Category | Import |
---|---|
Purpose | Creates several segment metrics directly after import |
Bootstrap Class | editor_Plugins_SegmentStatistics_Bootstrap |
Type | Core plug-in (delivered with translate5 core) |
Description
Counts several Segment Statistics (word, char and segment counts), currently directly after Import.
On each import and export information about terminology is gathered. These are: a terminology counter and the information if a term is found in source and target column.
This data is stored as XML files in the task data directory, this would be per default:
/data/editorImportedTasks/[TASKGUID]
In addition to the XML files the statistics are summarized in Microsoft Excel spreadsheet files (.XLSX). These files are also generated on import and export.
Optionally the statistics data can be filtered.
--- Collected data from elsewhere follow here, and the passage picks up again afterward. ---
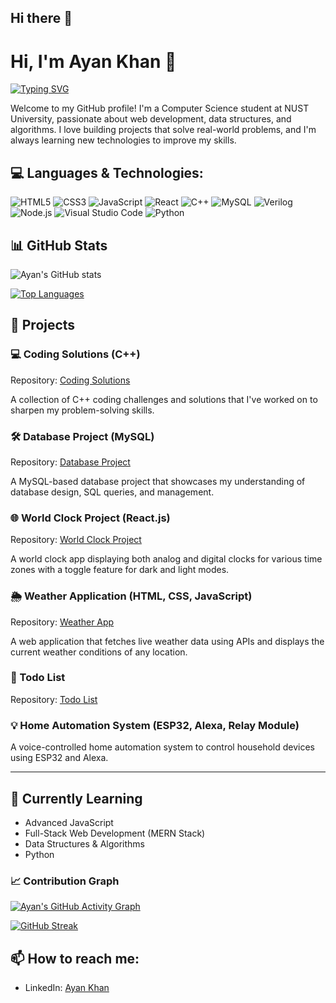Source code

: ## Hi there 👋
# Hi, I'm Ayan Khan 👋

[![Typing SVG](https://readme-typing-svg.demolab.com?font=Fira+Code&pause=1000&color=8362F7&width=435&lines=Front+End+Web+Developer)](https://git.io/typing-svg)


Welcome to my GitHub profile! I'm a Computer Science student at NUST University, passionate about web development, data structures, and algorithms. I love building projects that solve real-world problems, and I'm always learning new technologies to improve my skills.

## 💻 Languages & Technologies:
![HTML5](https://img.shields.io/badge/-HTML5-E34F26?style=flat-square&logo=html5&logoColor=white)
![CSS3](https://img.shields.io/badge/-CSS3-1572B6?style=flat-square&logo=css3)
![JavaScript](https://img.shields.io/badge/-JavaScript-F7DF1E?style=flat-square&logo=javascript&logoColor=black)
![React](https://img.shields.io/badge/-React-61DAFB?style=flat-square&logo=react&logoColor=black)
![C++](https://img.shields.io/badge/-C++-00599C?style=flat-square&logo=c%2B%2B&logoColor=white)
![MySQL](https://img.shields.io/badge/-MySQL-4479A1?style=flat-square&logo=mysql&logoColor=white)
![Verilog](https://img.shields.io/badge/-Verilog-007396?style=flat-square&logoColor=white)
![Node.js](https://img.shields.io/badge/-Node.js-339933?style=flat-square&logo=node-dot-js&logoColor=white)
![Visual Studio Code](https://img.shields.io/badge/-VSCode-007ACC?style=flat-square&logo=visual-studio-code&logoColor=white)
![Python](https://img.shields.io/badge/-Python-3776AB?style=flat-square&logo=python&logoColor=white)

## 📊 GitHub Stats

![Ayan's GitHub stats](https://github-readme-stats.vercel.app/api?username=Ayankhann00&show_icons=true&theme=radical)

[![Top Languages](https://github-readme-stats.vercel.app/api/top-langs/?username=Ayankhann00&layout=compact)](https://github.com/Ayankhann00)

## 🚀 Projects

### 💻 Coding Solutions (C++)
Repository: [Coding Solutions](https://github.com/Ayankhann00/coding-solutions)

A collection of C++ coding challenges and solutions that I've worked on to sharpen my problem-solving skills.

### 🛠️ Database Project (MySQL)
Repository: [Database Project](https://github.com/Ayankhann00/database-project)

A MySQL-based database project that showcases my understanding of database design, SQL queries, and management.

### 🌐 World Clock Project (React.js)
Repository: [World Clock Project](https://github.com/Ayankhann00/world-clock)

A world clock app displaying both analog and digital clocks for various time zones with a toggle feature for dark and light modes.

### 🌦️ Weather Application (HTML, CSS, JavaScript)
Repository: [Weather App](https://github.com/Ayankhann00/weather-app)

A web application that fetches live weather data using APIs and displays the current weather conditions of any location.

### 📝 Todo List
Repository: [Todo List](https://github.com/Ayankhann00/todo-list)

### 💡 Home Automation System (ESP32, Alexa, Relay Module)
A voice-controlled home automation system to control household devices using ESP32 and Alexa.

---

## 🌱 Currently Learning
- Advanced JavaScript
- Full-Stack Web Development (MERN Stack)
- Data Structures & Algorithms
- Python

### 📈 Contribution Graph

[![Ayan's GitHub Activity Graph](https://github-readme-activity-graph.vercel.app/graph?username=Ayankhann00&theme=react-dark)](https://github.com/Ayankhann00)

[![GitHub Streak](https://streak-stats.demolab.com/?user=Ayankhann0&theme=radical)](https://git.io/streak-stats)


## 📫 How to reach me:
- LinkedIn: [Ayan Khan](https://www.linkedin.com/in/ayankhann00/)

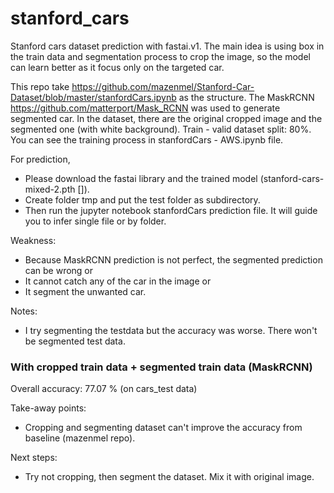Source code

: # stanford_cars
Stanford cars dataset prediction with fastai.v1. The main idea is using box in the train data and segmentation process to crop the image, so the model can learn better as it focus only on the targeted car. 

This repo take https://github.com/mazenmel/Stanford-Car-Dataset/blob/master/stanfordCars.ipynb as the structure. The MaskRCNN https://github.com/matterport/Mask_RCNN was used to generate segmented car. In the dataset, there are the original cropped image and the segmented one (with white background). Train - valid dataset split: 80%. You can see the training process in stanfordCars - AWS.ipynb file. 

For prediction, 
- Please download the fastai library and the trained model (stanford-cars-mixed-2.pth []). 
- Create folder tmp and put the test folder as subdirectory.
- Then run the jupyter notebook stanfordCars prediction file. It will guide you to infer single file or by folder.

Weakness:
- Because MaskRCNN prediction is not perfect, the segmented prediction can be wrong or 
- It cannot catch any of the car in the image or
- It segment the unwanted car.

Notes:
- I try segmenting the testdata but the accuracy was worse. There won't be segmented test data.

### With cropped train data + segmented train data (MaskRCNN)
Overall accuracy: 77.07 % (on cars_test data)

Take-away points:
- Cropping and segmenting dataset can't improve the accuracy from baseline (mazenmel repo).

Next steps:
- Try not cropping, then segment the dataset. Mix it with original image.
Currently exists only a filter for the segments meta flag "transitLockedForRefMat". This flag is set by the Transit Plugin.
If a filter is configured, one statistic file set is created unfiltered and one filtered.
Configuration
Config Name | Default Value | Description |
---|---|---|
runtimeOptions.plugins.SegmentStatistics.xlsTemplateExport | modules/editor/Plugins/SegmentStatistics/templates/export-template.xlsx | Path to the XLSX export template. Path can be absolute or relative to the application directory. |
runtimeOptions.plugins.SegmentStatistics.xlsTemplateImport | modules/editor/Plugins/SegmentStatistics/templates/import-template.xlsx | Path to the XLSX import template. Path can be absolute or relative to the application directory. |
runtimeOptions.plugins.SegmentStatistics.metaToIgnore.transitLockedForRefMat | 0 | 0 or 1; decides, if segments with metadata "transitLockedForRefMat" will be ignored by this plugin. |
runtimeOptions.plugins.SegmentStatistics.disableFileWorksheetCount | 15 | If there are more files in the task as configured here, the worksheets per file are disabled, and only the summary worksheet is shown. |
runtimeOptions.worker.editor_Plugins_SegmentStatistics_Worker.maxParallelWorkers | 3 | Maximum of parallel running statistic workers. |
runtimeOptions.plugins.SegmentStatistics.createFilteredOnly | 0 | Boolean, if true creates only the filtered statistics instead both. |
Statistic files created by this plugin
All files are created in the task data directory under "data/editorImportedTasks/TASKGUID/":
segmentstatistics-import.xml → statistics in XML format, unfiltered segmentstatistics-import-filtered.xml → statistics in XML format, filtered, only created if filters defined segmentstatistics-import.xlsx → statistics in XLSX format, unfiltered segmentstatistics-import-filtered.xlsx → statistics in XLSX format, filtered, only created if filters defined
segmentstatistics-export-2015-08-13-10-22.xml → statistics in XML format, unfiltered, timestamp of creation segmentstatistics-export-2015-08-13-10-22-filtered.xml → statistics in XML format, filtered, only created if filters defined, timestamp of creation segmentstatistics-export-2015-08-13-10-22.xlsx → statistics in XLSX format, unfiltered, timestamp of creation segmentstatistics-export-2015-08-13-10-22-filtered.xlsx → statistics in XLSX format, filtered, only created if filters defined, timestamp of creation
XLSX Templates
In the plugin directory exists a "templates" directory, which contains templates for the XLSX files to be created. Two files are provided by translate5: "import-template.xlsx" and "export-template.xlsx".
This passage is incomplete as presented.